### Try it
Below are entries; copy exactly the lines from the one with "Concepts in Distributed Computing:**" through the one with "- Next is **Fault", both included, and leave out the rest.

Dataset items
<<<<
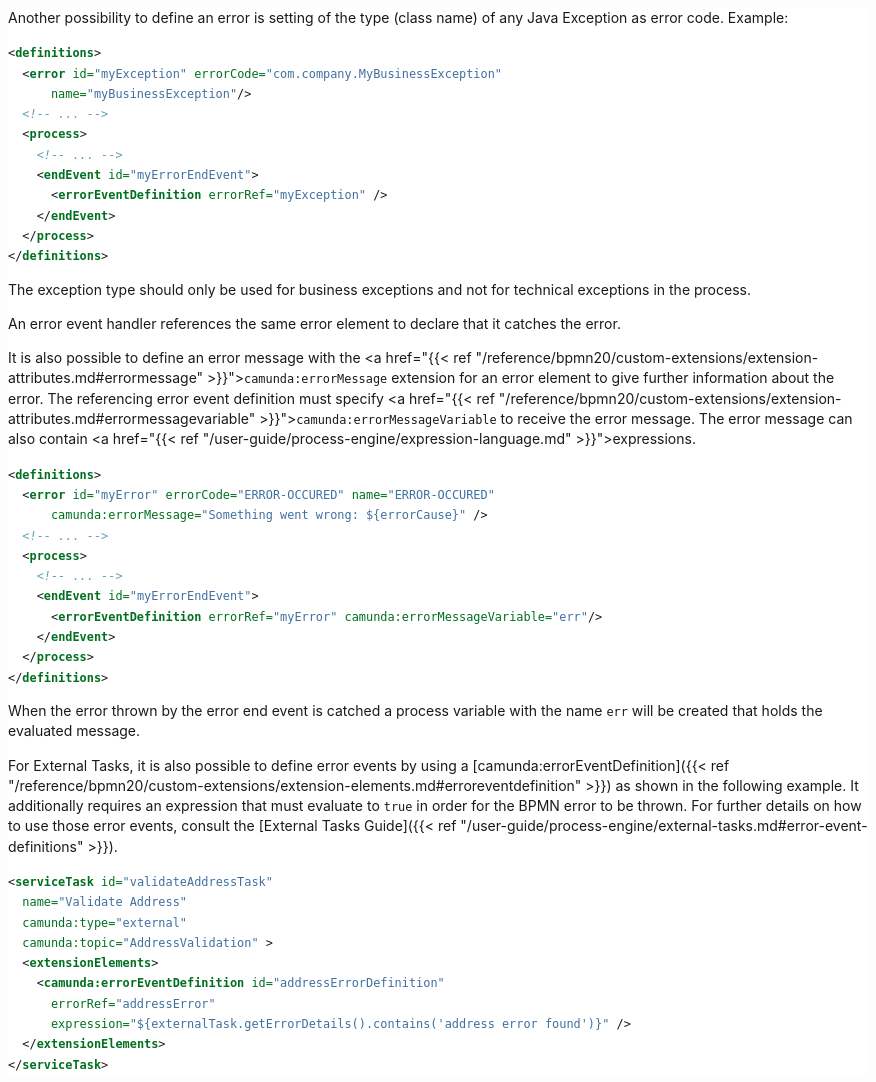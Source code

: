 Another possibility to define an error is setting of the type (class name) of any Java Exception as error code. Example:

```xml
<definitions>
  <error id="myException" errorCode="com.company.MyBusinessException" 
      name="myBusinessException"/>
  <!-- ... -->
  <process>
    <!-- ... -->
    <endEvent id="myErrorEndEvent">
      <errorEventDefinition errorRef="myException" />
    </endEvent>
  </process>
</definitions>
```

The exception type should only be used for business exceptions and not for technical exceptions in the process.

An error event handler references the same error element to declare that it catches the error.

It is also possible to define an error message with the <a href="{{< ref "/reference/bpmn20/custom-extensions/extension-attributes.md#errormessage" >}}">`camunda:errorMessage`</a> extension for an error element to give further information about the error.
The referencing error event definition must specify <a href="{{< ref "/reference/bpmn20/custom-extensions/extension-attributes.md#errormessagevariable" >}}">`camunda:errorMessageVariable`</a> to receive the error message. The error message can also contain <a href="{{< ref "/user-guide/process-engine/expression-language.md" >}}">expressions</a>.

```xml
<definitions>
  <error id="myError" errorCode="ERROR-OCCURED" name="ERROR-OCCURED" 
      camunda:errorMessage="Something went wrong: ${errorCause}" />
  <!-- ... -->
  <process>
    <!-- ... -->
    <endEvent id="myErrorEndEvent">
      <errorEventDefinition errorRef="myError" camunda:errorMessageVariable="err"/>
    </endEvent>
  </process>
</definitions>
```
When the error thrown by the error end event is catched a process variable with the name `err` will be created that holds the evaluated message.

For External Tasks, it is also possible to define error events by using a [camunda:errorEventDefinition]({{< ref "/reference/bpmn20/custom-extensions/extension-elements.md#erroreventdefinition" >}}) as shown in the following example. It additionally requires an expression that must evaluate to `true` in order for the BPMN error to be thrown. For further details on how to use those error events, consult the [External Tasks Guide]({{< ref "/user-guide/process-engine/external-tasks.md#error-event-definitions" >}}).

```xml
<serviceTask id="validateAddressTask"
  name="Validate Address"
  camunda:type="external"
  camunda:topic="AddressValidation" >
  <extensionElements>
    <camunda:errorEventDefinition id="addressErrorDefinition" 
      errorRef="addressError" 
      expression="${externalTask.getErrorDetails().contains('address error found')}" />
  </extensionElements>
</serviceTask>
```
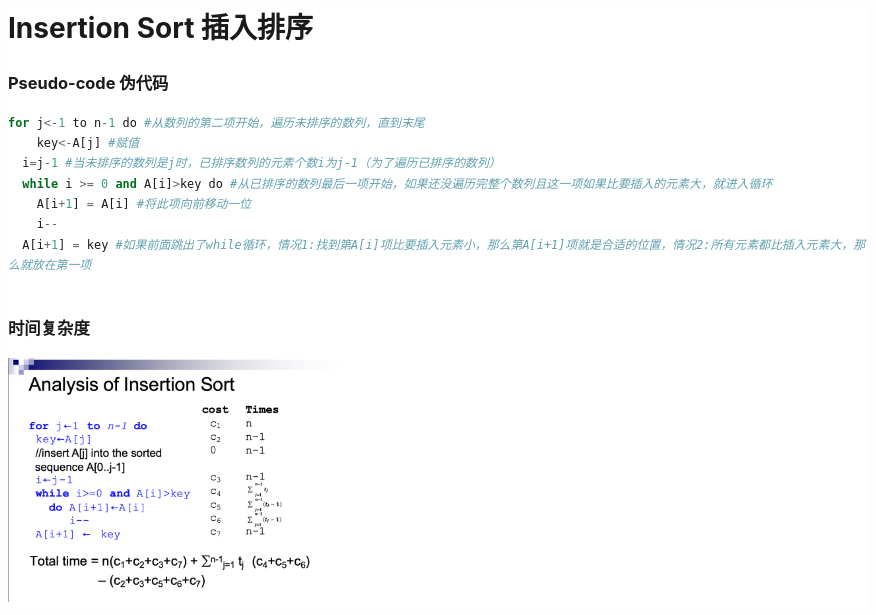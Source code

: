 # Insertion Sort 插入排序

### Pseudo-code 伪代码

```python
for j<-1 to n-1 do #从数列的第二项开始，遍历未排序的数列，直到末尾
	key<-A[j] #赋值
  i=j-1 #当未排序的数列是j时，已排序数列的元素个数i为j-1（为了遍历已排序的数列）
  while i >= 0 and A[i]>key do #从已排序的数列最后一项开始，如果还没遍历完整个数列且这一项如果比要插入的元素大，就进入循环
  	A[i+1] = A[i] #将此项向前移动一位
  	i-- 
  A[i+1] = key #如果前面跳出了while循环，情况1:找到第A[i]项比要插入元素小，那么第A[i+1]项就是合适的位置，情况2:所有元素都比插入元素大，那么就放在第一项
  
```

### 时间复杂度

<img src="assets/螢幕截圖 2024-03-29 上午11.44.28.png" alt="螢幕截圖 2024-03-29 上午11.44.28" style="zoom:33%;" />
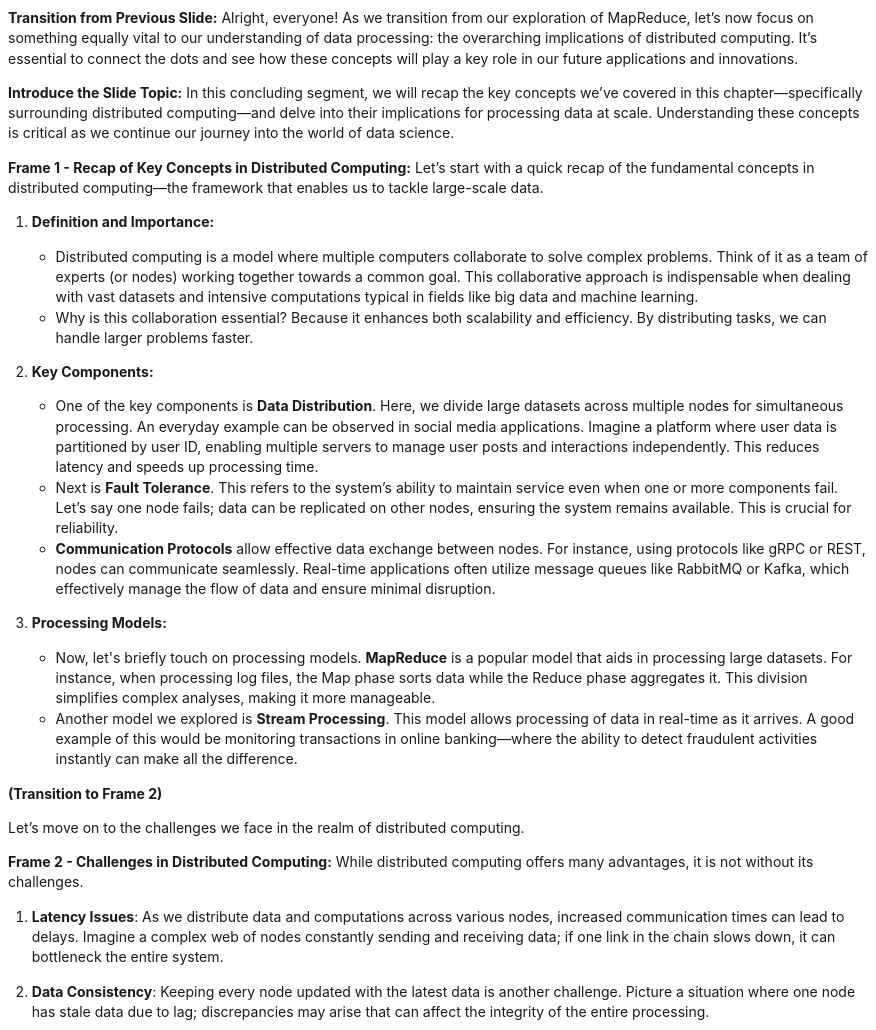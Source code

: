 **Transition from Previous Slide:**
Alright, everyone! As we transition from our exploration of MapReduce, let’s now focus on something equally vital to our understanding of data processing: the overarching implications of distributed computing. It’s essential to connect the dots and see how these concepts will play a key role in our future applications and innovations. 

**Introduce the Slide Topic:**
In this concluding segment, we will recap the key concepts we’ve covered in this chapter—specifically surrounding distributed computing—and delve into their implications for processing data at scale. Understanding these concepts is critical as we continue our journey into the world of data science.

**Frame 1 - Recap of Key Concepts in Distributed Computing:**
Let’s start with a quick recap of the fundamental concepts in distributed computing—the framework that enables us to tackle large-scale data. 

1. **Definition and Importance:**
   - Distributed computing is a model where multiple computers collaborate to solve complex problems. Think of it as a team of experts (or nodes) working together towards a common goal. This collaborative approach is indispensable when dealing with vast datasets and intensive computations typical in fields like big data and machine learning.
   - Why is this collaboration essential? Because it enhances both scalability and efficiency. By distributing tasks, we can handle larger problems faster.

2. **Key Components:**
   - One of the key components is **Data Distribution**. Here, we divide large datasets across multiple nodes for simultaneous processing. An everyday example can be observed in social media applications. Imagine a platform where user data is partitioned by user ID, enabling multiple servers to manage user posts and interactions independently. This reduces latency and speeds up processing time.
   - Next is **Fault Tolerance**. This refers to the system’s ability to maintain service even when one or more components fail. Let’s say one node fails; data can be replicated on other nodes, ensuring the system remains available. This is crucial for reliability.
   - **Communication Protocols** allow effective data exchange between nodes. For instance, using protocols like gRPC or REST, nodes can communicate seamlessly. Real-time applications often utilize message queues like RabbitMQ or Kafka, which effectively manage the flow of data and ensure minimal disruption.

3. **Processing Models:**
   - Now, let's briefly touch on processing models. **MapReduce** is a popular model that aids in processing large datasets. For instance, when processing log files, the Map phase sorts data while the Reduce phase aggregates it. This division simplifies complex analyses, making it more manageable.
   - Another model we explored is **Stream Processing**. This model allows processing of data in real-time as it arrives. A good example of this would be monitoring transactions in online banking—where the ability to detect fraudulent activities instantly can make all the difference.

**(Transition to Frame 2)**

Let’s move on to the challenges we face in the realm of distributed computing. 

**Frame 2 - Challenges in Distributed Computing:**
While distributed computing offers many advantages, it is not without its challenges.

1. **Latency Issues**: As we distribute data and computations across various nodes, increased communication times can lead to delays. Imagine a complex web of nodes constantly sending and receiving data; if one link in the chain slows down, it can bottleneck the entire system.
   
2. **Data Consistency**: Keeping every node updated with the latest data is another challenge. Picture a situation where one node has stale data due to lag; discrepancies may arise that can affect the integrity of the entire processing.
   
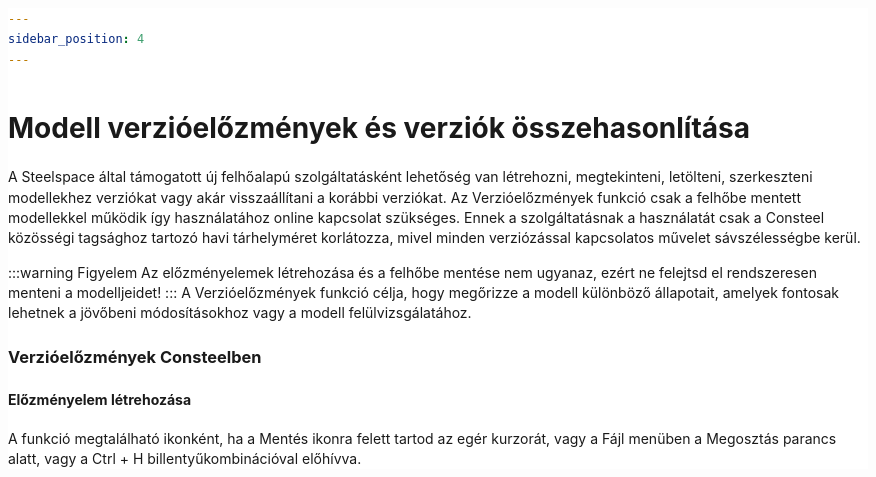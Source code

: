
 ```yaml
---
sidebar_position: 4
---
```

# Modell verzióelőzmények és verziók összehasonlítása



A Steelspace által támogatott új felhőalapú szolgáltatásként lehetőség van létrehozni, megtekinteni, letölteni, szerkeszteni modellekhez verziókat vagy akár visszaállítani a korábbi verziókat. Az Verzióelőzmények funkció csak a felhőbe mentett modellekkel működik így használatához online kapcsolat szükséges. Ennek a szolgáltatásnak a használatát csak a Consteel közösségi tagsághoz tartozó havi tárhelyméret korlátozza, mivel minden verziózással kapcsolatos művelet sávszélességbe kerül.




:::warning Figyelem
Az előzményelemek létrehozása és a felhőbe mentése nem ugyanaz, ezért ne felejtsd el rendszeresen menteni a modelljeidet!
:::
A Verzióelőzmények funkció célja, hogy megőrizze a modell különböző állapotait, amelyek fontosak lehetnek a jövőbeni módosításokhoz vagy a modell felülvizsgálatához.





### **Verzióelőzmények Consteel**ben





#### **Előzményelem létrehozása**





A funkció megtalálható ikonként, ha a Mentés ikonra felett tartod az egér kurzorát, vagy a Fájl menüben a Megosztás parancs alatt, vagy a Ctrl + H billentyűkombinációval előhívva.








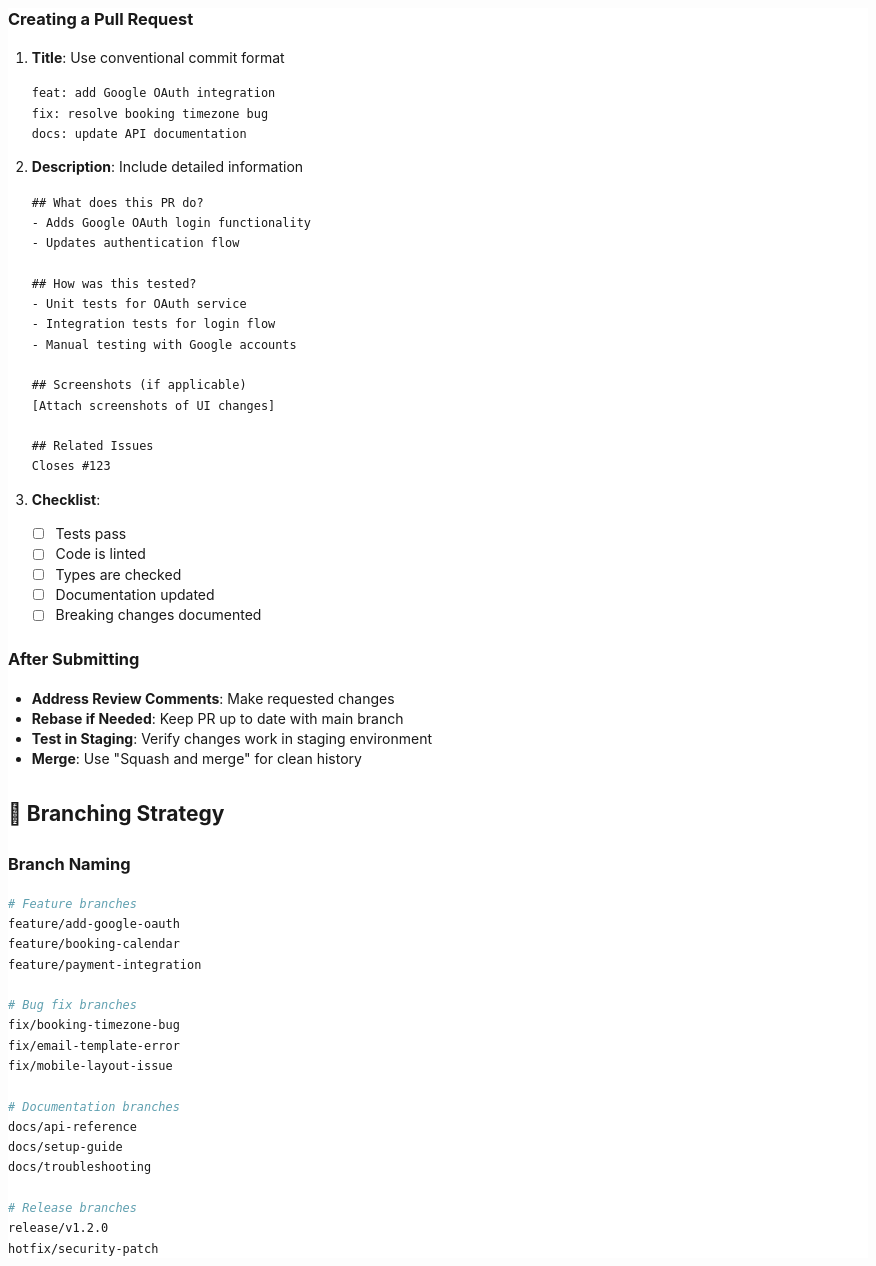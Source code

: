 ### Creating a Pull Request
1. **Title**: Use conventional commit format
   ```
   feat: add Google OAuth integration
   fix: resolve booking timezone bug
   docs: update API documentation
   ```

2. **Description**: Include detailed information
   ```
   ## What does this PR do?
   - Adds Google OAuth login functionality
   - Updates authentication flow

   ## How was this tested?
   - Unit tests for OAuth service
   - Integration tests for login flow
   - Manual testing with Google accounts

   ## Screenshots (if applicable)
   [Attach screenshots of UI changes]

   ## Related Issues
   Closes #123
   ```

3. **Checklist**:
   - [ ] Tests pass
   - [ ] Code is linted
   - [ ] Types are checked
   - [ ] Documentation updated
   - [ ] Breaking changes documented

### After Submitting
- **Address Review Comments**: Make requested changes
- **Rebase if Needed**: Keep PR up to date with main branch
- **Test in Staging**: Verify changes work in staging environment
- **Merge**: Use "Squash and merge" for clean history

## 🎯 Branching Strategy

### Branch Naming
```bash
# Feature branches
feature/add-google-oauth
feature/booking-calendar
feature/payment-integration

# Bug fix branches
fix/booking-timezone-bug
fix/email-template-error
fix/mobile-layout-issue

# Documentation branches
docs/api-reference
docs/setup-guide
docs/troubleshooting

# Release branches
release/v1.2.0
hotfix/security-patch
```

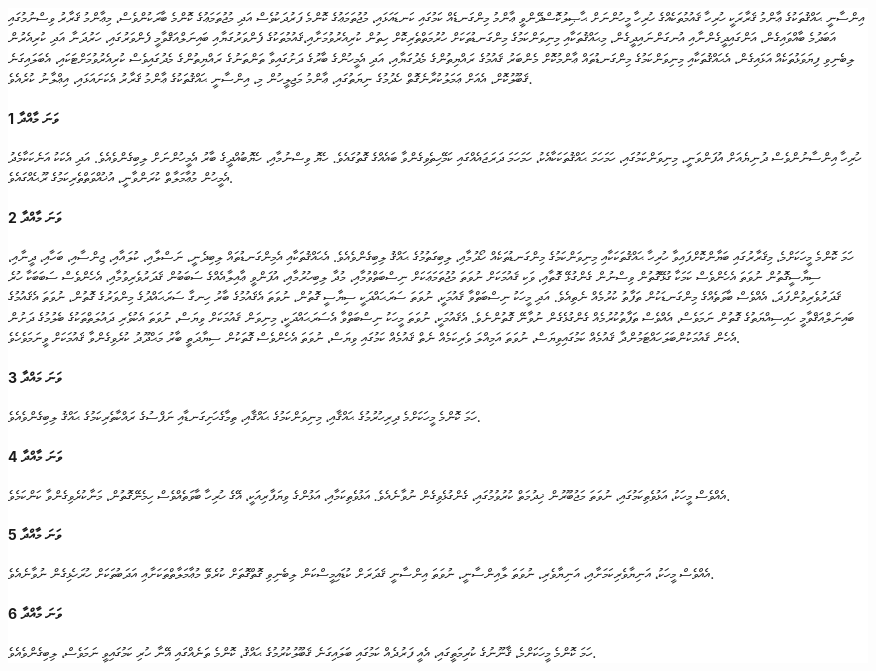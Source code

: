   އިންސާނީ ޙައްޤުތަކުގެ ޢާންމު ޤަރާރަކީ ހުރިހާ ޤައުމުތަކެއްގެ ހުރިހާ މީހުންނަށް ޙާޞިލުކޮސްދޭންވީ ޢާންމު މިންގަނޑެއް ކަމުގައި ކަނޑައަޅައި، މުޖުތަމަޢުގެ ކޮންމެ ފަރުދަކުވެސް އަދި މުޖުތަމަޢުގެ ކޮންމެ ބާރަކުންވެސް، މިޢާންމު ޤަރާރު ވިސްނުމުގައި އަބަދުމެ ބާއްވައިގެން، އަންގައިދީގެންނާއި އުނގަންނައިދީގެން، މިޙައްޤުތަކާއި މިނިވަންކަމުގެ މިންގަނޑުތަކަށް ހުރުމަތްތެރިކޮށް ހިތުން ކުރިއެރުވުމަށާއި،ޤައުމުތަކުގެ ފެންވަރުގަޔާއި ބައިނަލްއަޤްވާމީ ފެންވަރުގައި، ހަރުދަނާ އަދި ކުރިއެރުން ލިބެނިވި ފިޔަވަޅުތަކެއް އަޅައިގެން، އެޙައްޤުތަކާއި މިނިވަންކަމުގެ މިންގަނޑުތައް ޢާންމުކޮށް މެންބަރު ޤައުމުގެ ރައްޔިތުންގެ މެދުގަޔާއި، އަދި އެމީހުންގެ ބާރުގެ ދަށުގައިވާ ތަންތަނުގެ ރައްޔިތުންގެ މެދުގައިވެސް ކުރިއެރުވުމަށްޓަކައި، އެބަލައިގަނެ ޤަބޫލުކޮށް، އެއަށް ޢަމަލުކުރާނެގޮތް ހެދުމުގެ ނިޔަތުގައި، ޢާންމު މަޖިލީހުން މި، އިންސާނީ ޙައްޤުތަކުގެ ޢާންމު ޤަރާރު އެކަށައަޅައި، އިޢްލާނު ކުރެއެވެ.
 </p>
 <h4>
  1 ވަނަ މާއްދާ
 </h4>
 <p>
  ހުރިހާ އިންސާނުންވެސް ދުނިޔެއަށް އުފަންވަނީ، މިނިވަންކަމުގައި، ހަމަހަމަ ޙައްޤުތަކަކާއެކު، ހަމަހަމަ ދަރަޖައެއްގައި ކަމޭހިތެވިގެންވާ ބައެއްގެ ގޮތުގައެވެ. ހެޔޮ ވިސްނުމާއި، ހެޔޮބުއްދީގެ ބާރު އެމީހުންނަށް ލިބިގެންވެއެވެ. އަދި އެކަކު އަނެކަކާމެދު އެމީހުން މުޢާމަލާތް ކުރަންވާނީ، އުޚުއްވަތްތެރިކަމުގެ ރޫޙެއްގައެވެ.
 </p>
 <h4>
  2 ވަނަ މާއްދާ
 </h4>
 <p>
  ހަމަ ކޮންމެ މީހަކަށްމެ، މިޤަރާރުގައި ބަޔާންކޮށްފައިވާ ހުރިހާ ޙައްޤުތަކަކާއި މިނިވަންކަމުގެ މިންގަނޑުތަކެއް ހޯދުމާއި، ލިބިގަތުމުގެ ޙައްޤު ލިބިގެންވެއެވެ. އެޙައްޤުތަކާއި އެމިންގަނޑުތައް ލިބިދެނީ، ނަސްލާއި، ކުލައާއި، ޖިންސާއި، ބަހާއި، ދީނާއި، ސިޔާސީގޮތުން ނުވަތަ އެހެންވެސް ކަމަކާ ގުޅޭގޮތުން ވިސްނުން ގެންގުޅޭ ގޮތާއި، ވަކި ޤައުމަކަށް ނުވަތަ މުޖުތަމަޢަކަށް ނިސްބަތްވުމާއި، މުދާ ލިބިހުރުމާއި، އުފަންވީ ޢާއިލާއެއްގެ ސަބަބުން ޤަދަރުވެރިވުމާއި، އެހެންވެސް ސަބަބަކާ ހުރެ ޤަދަރުވެރިވުންފަދަ، އެއްވެސް ބާވަތެއްގެ މިންގަނޑަކުން ތަފާތު ކުރުމެއް ނެތިއެވެ. އަދި މީހަކު ނިސްބަތްވާ ޤައުމަކީ، ނުވަތަ ސަރަޙައްދަކީ ސިޔާސީ ގޮތުން، ނުވަތަ އެޤައުމުގެ ބާރު ހިނގާ ސަރަޙައްދުގެ މިންވަރުގެ ގޮތުން، ނުވަތަ އެޤައުމުގެ ބައިނަލްއަޤްވާމީ ހައިސިއްޔަތުގެ ގޮތުން ނަމަވެސް، އެއްވެސް ތަފާތުކުރުމެއް ގެންގުޅެގެން ނުވާނޭ ގޮތުންނެވެ. އެޤައުމަކީ، ނުވަތަ މީހަކު ނިސްބަތްވާ އެސަރަޙައްދަކީ، މިނިވަން ޤައުމަކަށް ވިޔަސް، ނުވަތަ އެކުވެރި ދައުލަތްތަކުގެ ބެލުމުގެ ދަށުން އެހެން ޤައުމަކުންބަލަހައްޓަމުންދާ ޤައުމެއް ކަމުގައިވިޔަސް، ނުވަތަ އަމިއްލަ ވެރިކަމެއް ނެތް ޤައުމެއް ކަމުގައި ވިޔަސް، ނުވަތަ އެހެންވެސް ގޮތަކުން ސިޔާދަތީ ބާރު މަޙްދޫދު ކުރެވިގެންވާ ޤައުމަކަށް ވީނަމަވެހެވެ.
 </p>
 <h4>
  3 ވަނަ މައްދާ
 </h4>
 <p>
  ހަމަ ކޮންމެ މީހަކަށްމެ ދިރިހުރުމުގެ ޙައްޤާއި، މިނިވަންކަމުގެ ޙައްޤާއި، ތިމާގެހަށިގަނޑާއި ނަފްސުގެ ރައްކާތެރިކަމުގެ ޙައްޤު ލިބިގެންވެއެވެ.
 </p>
 <h4>
  4 ވަނަ މާއްދާ
 </h4>
 <p>
  އެއްވެސް މީހަކު، އަޅުވެތިކަމުގައި، ނުވަތަ މަޖުބޫރުން ޚިދުމަތް ކުރުވުމުގައި، ގެންގުޅެވިގެން ނުވާނެއެވެ. އަޅުވެތިކަމާއި، އަޅުންގެ ވިޔަފާރިއަކީ، އޭގެ ހުރިހާ ބާވަތެއްވެސް ހިމެނޭގޮތުން، މަނާކުރެވިގެންވާ ކަންކަމެވެ.
 </p>
 <h4>
  5 ވަނަ މާއްދާ
 </h4>
 <p>
  އެއްވެސް މީހަކު، އަނިޔާވެރިކަމަށާއި، އަނިޔާވެރި، ނުވަތަ ލާއިންސާނީ، ނުވަތަ އިންސާނީ ޤަދަރަށް ކުޑައިމީސްކަން ލިބެނިވި ގޮތްގޮތަށް ކުރެވޭ މުޢާމަލާތްތަކަށާއި އަދަބުތަކަށް ހުރަހެޅިގެން ނުވާނެއެވެ.
 </p>
 <h4>
  6 ވަނަ މާއްދާ
 </h4>
 <p>
  ހަމަ ކޮންމެ މީހަކަށްމެ، ޤާނޫނުގެ ކުރިމަތީގައި، އެއީ ފަރުދެއް ކަމުގައި ބަލައިގަނެ ޤަބޫލުކުރުމުގެ ޙައްޤު، ކޮންމެ ތަނެއްގައި އޭނާ ހުރި ކަމުގައިވީ ނަމަވެސް، ލިބިގެންވެއެވެ.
>>>>
### Your response
**Frame 1 - Recap of Key Concepts in Distributed Computing:**
Let’s start with a quick recap of the fundamental concepts in distributed computing—the framework that enables us to tackle large-scale data. 

1. **Definition and Importance:**
   - Distributed computing is a model where multiple computers collaborate to solve complex problems. Think of it as a team of experts (or nodes) working together towards a common goal. This collaborative approach is indispensable when dealing with vast datasets and intensive computations typical in fields like big data and machine learning.
   - Why is this collaboration essential? Because it enhances both scalability and efficiency. By distributing tasks, we can handle larger problems faster.

2. **Key Components:**
   - One of the key components is **Data Distribution**. Here, we divide large datasets across multiple nodes for simultaneous processing. An everyday example can be observed in social media applications. Imagine a platform where user data is partitioned by user ID, enabling multiple servers to manage user posts and interactions independently. This reduces latency and speeds up processing time.
   - Next is **Fault Tolerance**. This refers to the system’s ability to maintain service even when one or more components fail. Let’s say one node fails; data can be replicated on other nodes, ensuring the system remains available. This is crucial for reliability.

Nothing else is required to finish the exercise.